> _TASK TO CARRY OUT_
Reproduce the entries shown below only from the line with "See the [example.conf](../cmd/trickster/conf/example.conf)" down to the line with "## How to test", keeping both end lines and copying each one exactly.

> _DATA FOR ANALYSIS_
---*---

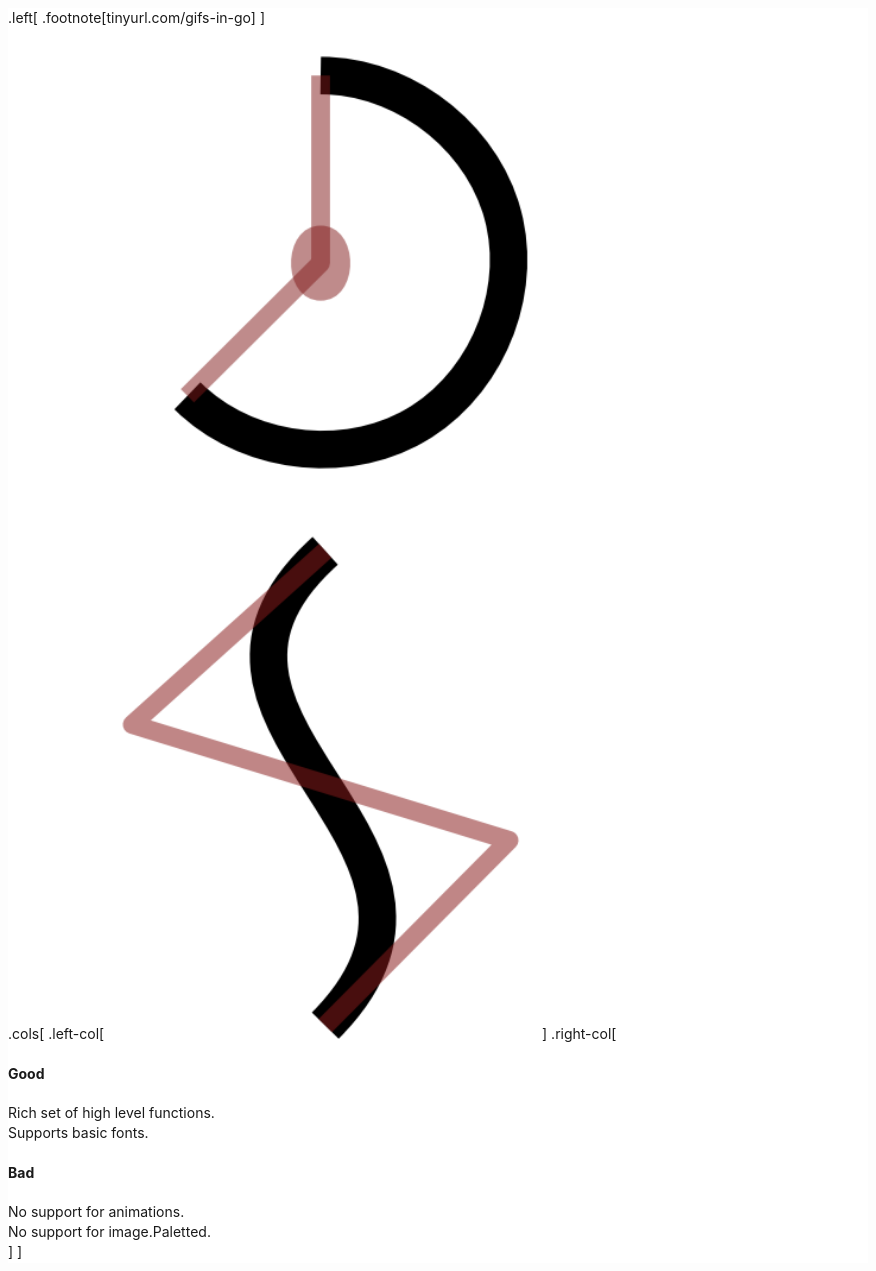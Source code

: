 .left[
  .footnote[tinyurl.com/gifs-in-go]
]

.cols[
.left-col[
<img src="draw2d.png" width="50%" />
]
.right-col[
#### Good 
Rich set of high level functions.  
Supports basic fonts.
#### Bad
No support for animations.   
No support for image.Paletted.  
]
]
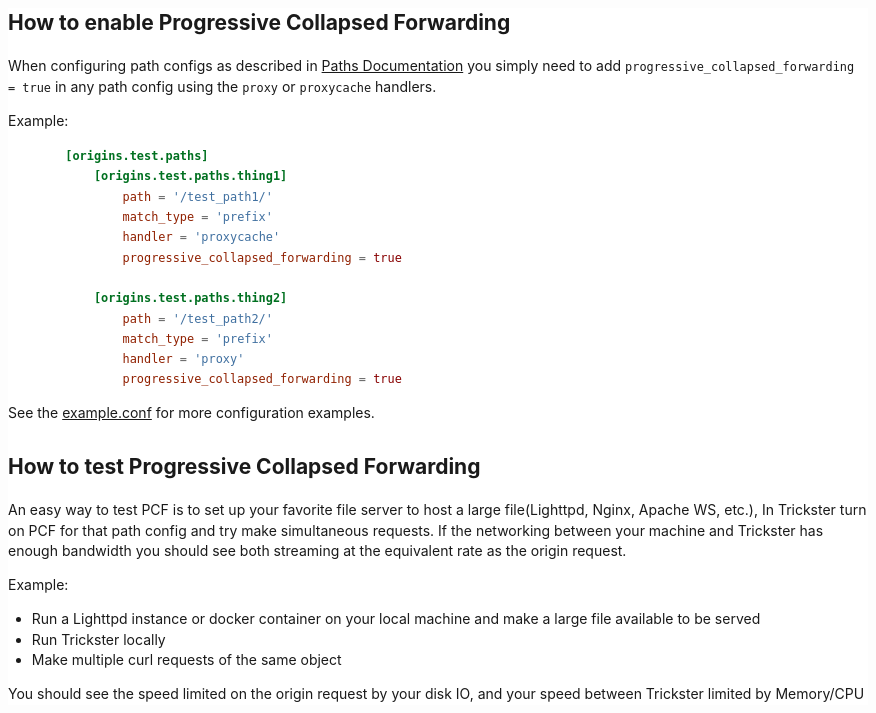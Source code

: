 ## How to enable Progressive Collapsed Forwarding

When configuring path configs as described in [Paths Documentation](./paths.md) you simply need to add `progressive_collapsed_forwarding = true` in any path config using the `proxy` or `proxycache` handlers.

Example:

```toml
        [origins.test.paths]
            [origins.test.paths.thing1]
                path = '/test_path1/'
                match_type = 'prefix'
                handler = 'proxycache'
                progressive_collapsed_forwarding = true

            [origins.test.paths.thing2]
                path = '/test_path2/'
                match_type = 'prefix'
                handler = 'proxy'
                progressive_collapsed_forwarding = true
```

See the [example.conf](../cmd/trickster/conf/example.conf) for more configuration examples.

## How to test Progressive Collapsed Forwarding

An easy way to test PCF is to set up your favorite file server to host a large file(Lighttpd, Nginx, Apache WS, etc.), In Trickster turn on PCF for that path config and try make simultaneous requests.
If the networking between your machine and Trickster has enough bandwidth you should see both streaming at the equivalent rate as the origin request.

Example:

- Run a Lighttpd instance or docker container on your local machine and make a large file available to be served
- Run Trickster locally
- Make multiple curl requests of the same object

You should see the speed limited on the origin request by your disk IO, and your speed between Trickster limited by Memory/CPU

---*---

> _ANSWER TO THIS PROBLEM_
See the [example.conf](../cmd/trickster/conf/example.conf) for more configuration examples.

## How to test Progressive Collapsed Forwarding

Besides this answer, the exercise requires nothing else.